- Opening Delimiter -

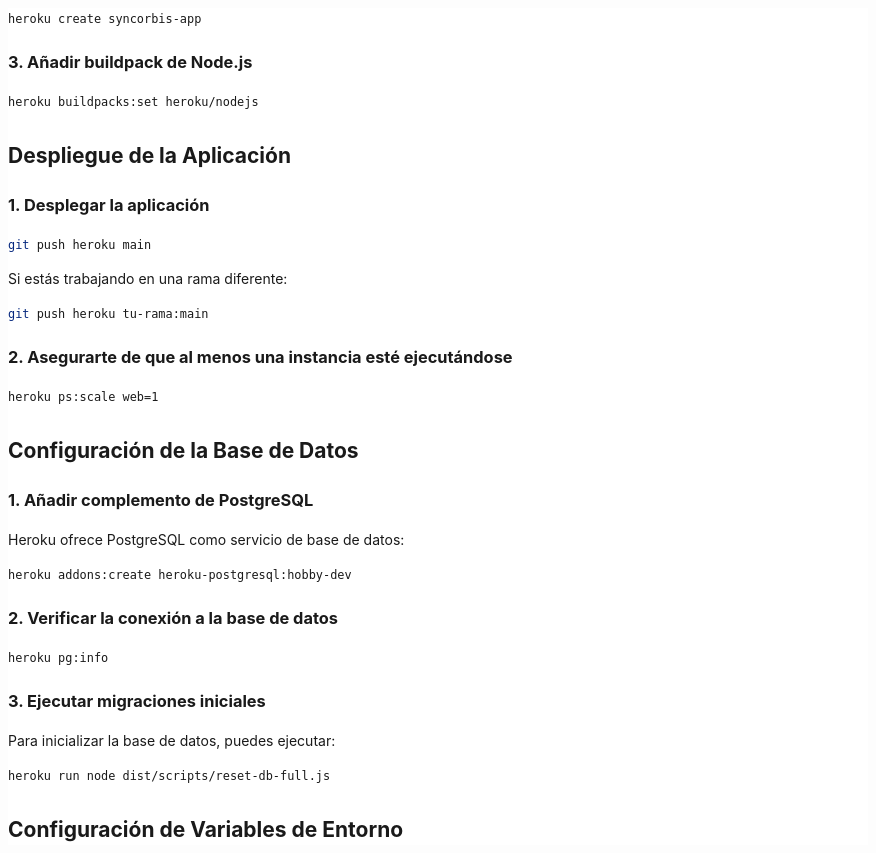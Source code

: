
 ```bash
heroku create syncorbis-app
```

### 3. Añadir buildpack de Node.js

```bash
heroku buildpacks:set heroku/nodejs
```

## Despliegue de la Aplicación

### 1. Desplegar la aplicación

```bash
git push heroku main
```

Si estás trabajando en una rama diferente:

```bash
git push heroku tu-rama:main
```

### 2. Asegurarte de que al menos una instancia esté ejecutándose

```bash
heroku ps:scale web=1
```

## Configuración de la Base de Datos

### 1. Añadir complemento de PostgreSQL

Heroku ofrece PostgreSQL como servicio de base de datos:

```bash
heroku addons:create heroku-postgresql:hobby-dev
```

### 2. Verificar la conexión a la base de datos

```bash
heroku pg:info
```

### 3. Ejecutar migraciones iniciales

Para inicializar la base de datos, puedes ejecutar:

```bash
heroku run node dist/scripts/reset-db-full.js
```

## Configuración de Variables de Entorno

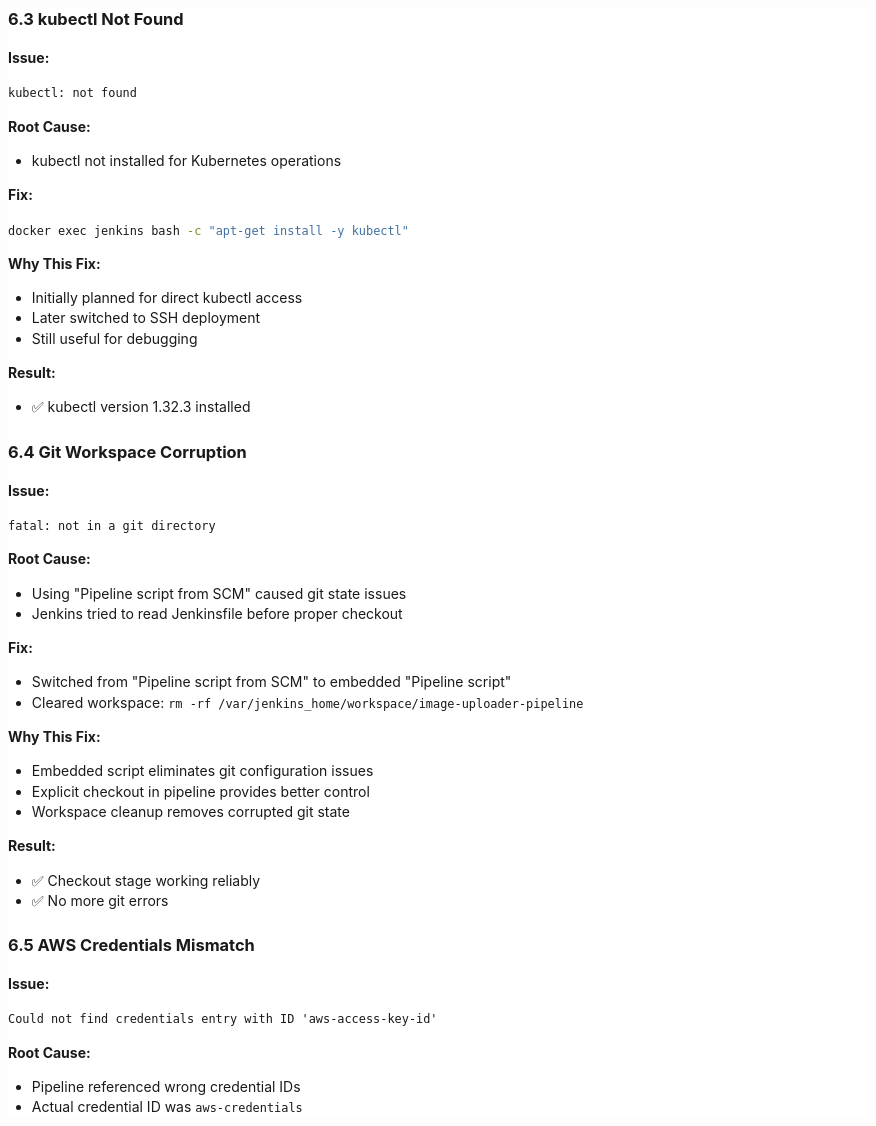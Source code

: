 ### 6.3 kubectl Not Found

**Issue:**
```
kubectl: not found
```

**Root Cause:**
- kubectl not installed for Kubernetes operations

**Fix:**
```bash
docker exec jenkins bash -c "apt-get install -y kubectl"
```

**Why This Fix:**
- Initially planned for direct kubectl access
- Later switched to SSH deployment
- Still useful for debugging

**Result:**
- ✅ kubectl version 1.32.3 installed

### 6.4 Git Workspace Corruption

**Issue:**
```
fatal: not in a git directory
```

**Root Cause:**
- Using "Pipeline script from SCM" caused git state issues
- Jenkins tried to read Jenkinsfile before proper checkout

**Fix:**
- Switched from "Pipeline script from SCM" to embedded "Pipeline script"
- Cleared workspace: `rm -rf /var/jenkins_home/workspace/image-uploader-pipeline`

**Why This Fix:**
- Embedded script eliminates git configuration issues
- Explicit checkout in pipeline provides better control
- Workspace cleanup removes corrupted git state

**Result:**
- ✅ Checkout stage working reliably
- ✅ No more git errors

### 6.5 AWS Credentials Mismatch

**Issue:**
```
Could not find credentials entry with ID 'aws-access-key-id'
```

**Root Cause:**
- Pipeline referenced wrong credential IDs
- Actual credential ID was `aws-credentials`
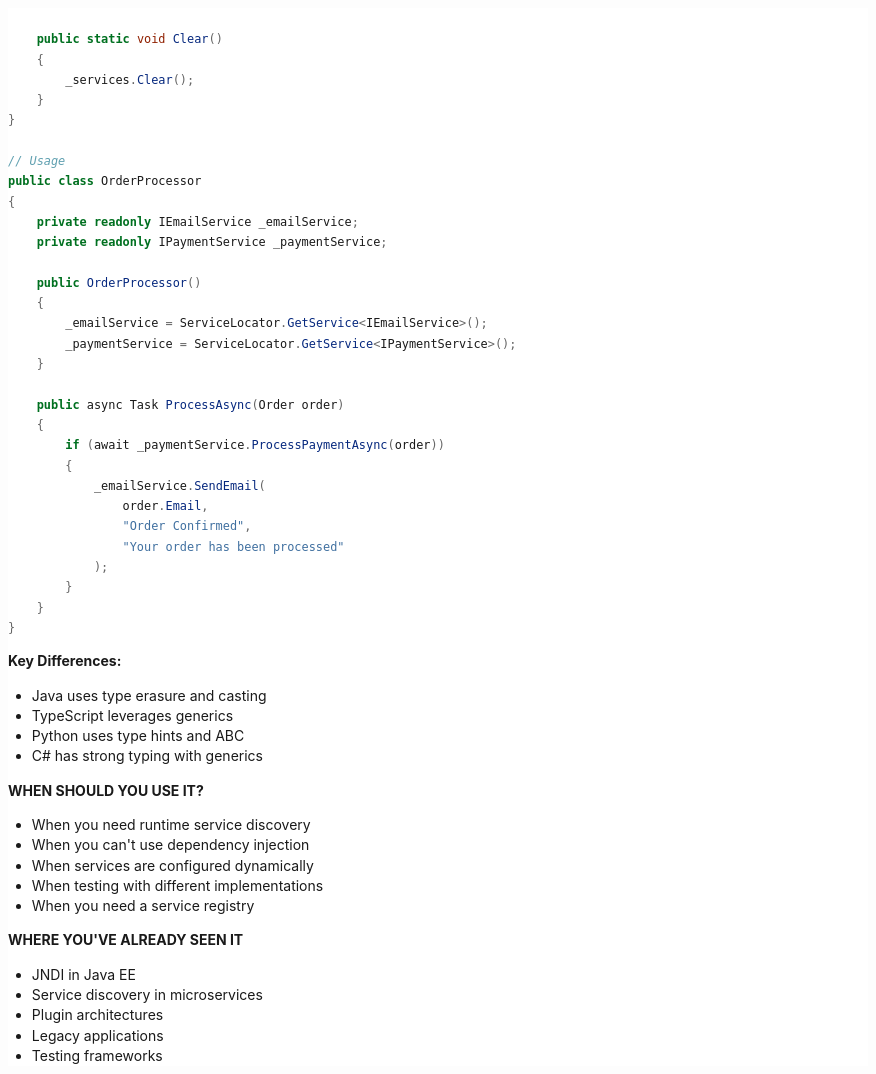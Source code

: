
 ```csharp
    
    public static void Clear()
    {
        _services.Clear();
    }
}

// Usage
public class OrderProcessor
{
    private readonly IEmailService _emailService;
    private readonly IPaymentService _paymentService;
    
    public OrderProcessor()
    {
        _emailService = ServiceLocator.GetService<IEmailService>();
        _paymentService = ServiceLocator.GetService<IPaymentService>();
    }
    
    public async Task ProcessAsync(Order order)
    {
        if (await _paymentService.ProcessPaymentAsync(order))
        {
            _emailService.SendEmail(
                order.Email,
                "Order Confirmed",
                "Your order has been processed"
            );
        }
    }
}
```

**Key Differences:**
- Java uses type erasure and casting
- TypeScript leverages generics
- Python uses type hints and ABC
- C# has strong typing with generics

**WHEN SHOULD YOU USE IT?**
- When you need runtime service discovery
- When you can't use dependency injection
- When services are configured dynamically
- When testing with different implementations
- When you need a service registry

**WHERE YOU'VE ALREADY SEEN IT**
- JNDI in Java EE
- Service discovery in microservices
- Plugin architectures
- Legacy applications
- Testing frameworks
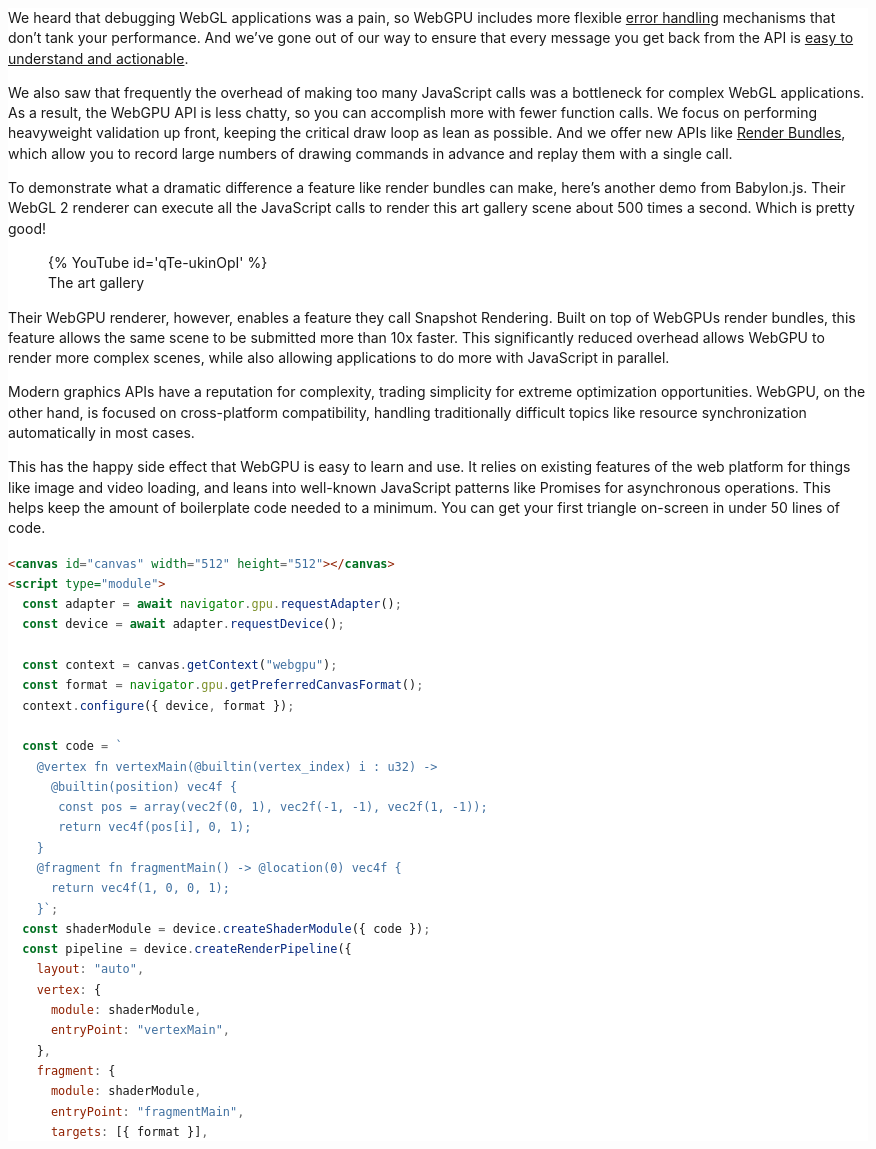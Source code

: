 We heard that debugging WebGL applications was a pain, so WebGPU includes more flexible [error handling](https://toji.dev/webgpu-best-practices/error-handling) mechanisms that don’t tank your performance. And we’ve gone out of our way to ensure that every message you get back from the API is [easy to understand and actionable](https://twitter.com/DasSurma/status/1486312385996640262).

We also saw that frequently the overhead of making too many JavaScript calls was a bottleneck for complex WebGL applications. As a result, the WebGPU API is less chatty, so you can accomplish more with fewer function calls. We focus on performing heavyweight validation up front, keeping the critical draw loop as lean as possible. And we offer new APIs like [Render Bundles](https://developer.mozilla.org/docs/Web/API/GPURenderBundle), which allow you to record large numbers of drawing commands in advance and replay them with a single call.

To demonstrate what a dramatic difference a feature like render bundles can make, here’s another demo from Babylon.js. Their WebGL 2 renderer can execute all the JavaScript calls to render this art gallery scene about 500 times a second. Which is pretty good!

<figure>
  {% YouTube id='qTe-ukinOpI' %}
  <figcaption>
    The art gallery
  </figcaption>
</figure>

Their WebGPU renderer, however, enables a feature they call Snapshot Rendering. Built on top of WebGPUs render bundles, this feature allows the same scene to be submitted more than 10x faster. This significantly reduced overhead allows WebGPU to render more complex scenes, while also allowing applications to do more with JavaScript in parallel.

Modern graphics APIs have a reputation for complexity, trading simplicity for extreme optimization opportunities. WebGPU, on the other hand, is focused on cross-platform compatibility, handling traditionally difficult topics like resource synchronization automatically in most cases.

This has the happy side effect that WebGPU is easy to learn and use. It relies on existing features of the web platform for things like image and video loading, and leans into well-known JavaScript patterns like Promises for asynchronous operations. This helps keep the amount of boilerplate code needed to a minimum. You can get your first triangle on-screen in under 50 lines of code.

```html
<canvas id="canvas" width="512" height="512"></canvas>
<script type="module">
  const adapter = await navigator.gpu.requestAdapter();
  const device = await adapter.requestDevice();

  const context = canvas.getContext("webgpu");
  const format = navigator.gpu.getPreferredCanvasFormat();
  context.configure({ device, format });

  const code = `
    @vertex fn vertexMain(@builtin(vertex_index) i : u32) ->
      @builtin(position) vec4f {
       const pos = array(vec2f(0, 1), vec2f(-1, -1), vec2f(1, -1));
       return vec4f(pos[i], 0, 1);
    }
    @fragment fn fragmentMain() -> @location(0) vec4f {
      return vec4f(1, 0, 0, 1);
    }`;
  const shaderModule = device.createShaderModule({ code });
  const pipeline = device.createRenderPipeline({
    layout: "auto",
    vertex: {
      module: shaderModule,
      entryPoint: "vertexMain",
    },
    fragment: {
      module: shaderModule,
      entryPoint: "fragmentMain",
      targets: [{ format }],
```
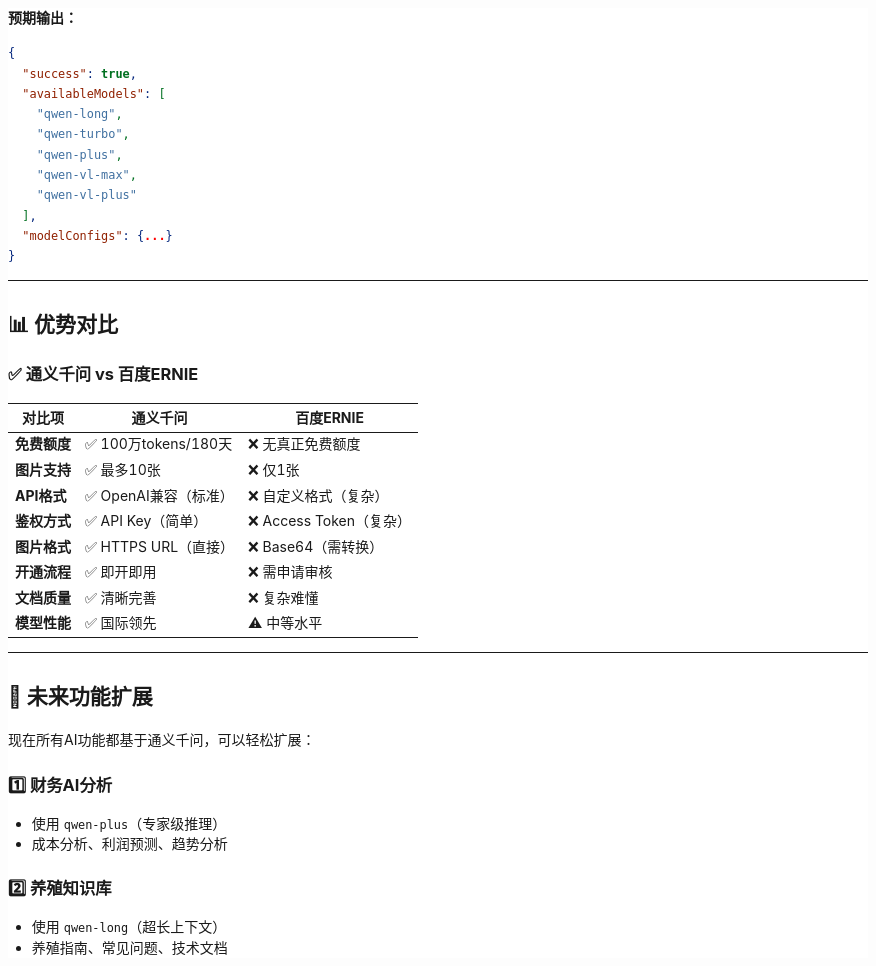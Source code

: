 **预期输出：**
```json
{
  "success": true,
  "availableModels": [
    "qwen-long",
    "qwen-turbo", 
    "qwen-plus",
    "qwen-vl-max",
    "qwen-vl-plus"
  ],
  "modelConfigs": {...}
}
```

---

## 📊 优势对比

### ✅ 通义千问 vs 百度ERNIE

| 对比项 | 通义千问 | 百度ERNIE |
|--------|----------|-----------|
| **免费额度** | ✅ 100万tokens/180天 | ❌ 无真正免费额度 |
| **图片支持** | ✅ 最多10张 | ❌ 仅1张 |
| **API格式** | ✅ OpenAI兼容（标准） | ❌ 自定义格式（复杂） |
| **鉴权方式** | ✅ API Key（简单） | ❌ Access Token（复杂） |
| **图片格式** | ✅ HTTPS URL（直接） | ❌ Base64（需转换） |
| **开通流程** | ✅ 即开即用 | ❌ 需申请审核 |
| **文档质量** | ✅ 清晰完善 | ❌ 复杂难懂 |
| **模型性能** | ✅ 国际领先 | ⚠️ 中等水平 |

---

## 🎯 未来功能扩展

现在所有AI功能都基于通义千问，可以轻松扩展：

### 1️⃣ 财务AI分析
- 使用 `qwen-plus`（专家级推理）
- 成本分析、利润预测、趋势分析

### 2️⃣ 养殖知识库
- 使用 `qwen-long`（超长上下文）
- 养殖指南、常见问题、技术文档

- Closing Delimiter -

How many lines of the material above contain the word "GetService"? Answer with the number only.

▶ Exercise response
2